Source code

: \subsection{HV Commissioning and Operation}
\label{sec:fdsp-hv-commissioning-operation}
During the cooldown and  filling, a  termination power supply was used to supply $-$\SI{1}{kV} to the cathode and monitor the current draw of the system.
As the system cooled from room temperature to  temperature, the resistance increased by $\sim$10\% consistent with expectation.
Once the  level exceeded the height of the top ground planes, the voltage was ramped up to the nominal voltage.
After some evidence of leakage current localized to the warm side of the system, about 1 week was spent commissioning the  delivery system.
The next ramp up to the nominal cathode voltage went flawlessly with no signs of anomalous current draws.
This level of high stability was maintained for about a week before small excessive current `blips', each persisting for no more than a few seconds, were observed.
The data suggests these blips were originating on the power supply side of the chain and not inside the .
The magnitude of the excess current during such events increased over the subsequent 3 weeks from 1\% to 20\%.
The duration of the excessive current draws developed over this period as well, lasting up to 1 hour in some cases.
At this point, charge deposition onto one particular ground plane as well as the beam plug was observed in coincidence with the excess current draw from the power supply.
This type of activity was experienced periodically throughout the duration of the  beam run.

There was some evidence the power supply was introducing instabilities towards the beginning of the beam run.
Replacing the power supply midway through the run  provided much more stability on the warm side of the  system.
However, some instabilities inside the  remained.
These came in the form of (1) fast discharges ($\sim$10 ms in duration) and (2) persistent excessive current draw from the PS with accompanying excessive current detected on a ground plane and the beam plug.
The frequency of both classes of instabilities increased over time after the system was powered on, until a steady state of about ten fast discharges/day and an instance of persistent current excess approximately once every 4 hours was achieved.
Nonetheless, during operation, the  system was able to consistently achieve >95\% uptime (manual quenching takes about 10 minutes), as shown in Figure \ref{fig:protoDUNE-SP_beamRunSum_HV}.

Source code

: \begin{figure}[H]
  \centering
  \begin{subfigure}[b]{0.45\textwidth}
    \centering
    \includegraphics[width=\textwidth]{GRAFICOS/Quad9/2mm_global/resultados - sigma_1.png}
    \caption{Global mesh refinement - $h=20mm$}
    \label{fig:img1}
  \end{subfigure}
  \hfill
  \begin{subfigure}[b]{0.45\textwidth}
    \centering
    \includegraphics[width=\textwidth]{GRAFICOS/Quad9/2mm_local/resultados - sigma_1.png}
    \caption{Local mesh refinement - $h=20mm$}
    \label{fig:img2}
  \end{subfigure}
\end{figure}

::::::::

◆ What is required
Reproduce each record exactly as written above.

◆ Solution to this exercise
Source code

: \subsection{HV Commissioning and Operation}
\label{sec:fdsp-hv-commissioning-operation}
During the cooldown and  filling, a  termination power supply was used to supply $-$\SI{1}{kV} to the cathode and monitor the current draw of the system.
As the system cooled from room temperature to  temperature, the resistance increased by $\sim$10\% consistent with expectation.
Once the  level exceeded the height of the top ground planes, the voltage was ramped up to the nominal voltage.
After some evidence of leakage current localized to the warm side of the system, about 1 week was spent commissioning the  delivery system.
The next ramp up to the nominal cathode voltage went flawlessly with no signs of anomalous current draws.
This level of high stability was maintained for about a week before small excessive current `blips', each persisting for no more than a few seconds, were observed.
The data suggests these blips were originating on the power supply side of the chain and not inside the .
The magnitude of the excess current during such events increased over the subsequent 3 weeks from 1\% to 20\%.
The duration of the excessive current draws developed over this period as well, lasting up to 1 hour in some cases.
At this point, charge deposition onto one particular ground plane as well as the beam plug was observed in coincidence with the excess current draw from the power supply.
This type of activity was experienced periodically throughout the duration of the  beam run.

There was some evidence the power supply was introducing instabilities towards the beginning of the beam run.
Replacing the power supply midway through the run  provided much more stability on the warm side of the  system.
However, some instabilities inside the  remained.
These came in the form of (1) fast discharges ($\sim$10 ms in duration) and (2) persistent excessive current draw from the PS with accompanying excessive current detected on a ground plane and the beam plug.
The frequency of both classes of instabilities increased over time after the system was powered on, until a steady state of about ten fast discharges/day and an instance of persistent current excess approximately once every 4 hours was achieved.
Nonetheless, during operation, the  system was able to consistently achieve >95\% uptime (manual quenching takes about 10 minutes), as shown in Figure \ref{fig:protoDUNE-SP_beamRunSum_HV}.

Source code

: \begin{figure}[H]
  \centering
  \begin{subfigure}[b]{0.45\textwidth}
    \centering
    \includegraphics[width=\textwidth]{GRAFICOS/Quad9/2mm_global/resultados - sigma_1.png}
    \caption{Global mesh refinement - $h=20mm$}
    \label{fig:img1}
  \end{subfigure}
  \hfill
  \begin{subfigure}[b]{0.45\textwidth}
    \centering
    \includegraphics[width=\textwidth]{GRAFICOS/Quad9/2mm_local/resultados - sigma_1.png}
    \caption{Local mesh refinement - $h=20mm$}
    \label{fig:img2}
  \end{subfigure}
\end{figure}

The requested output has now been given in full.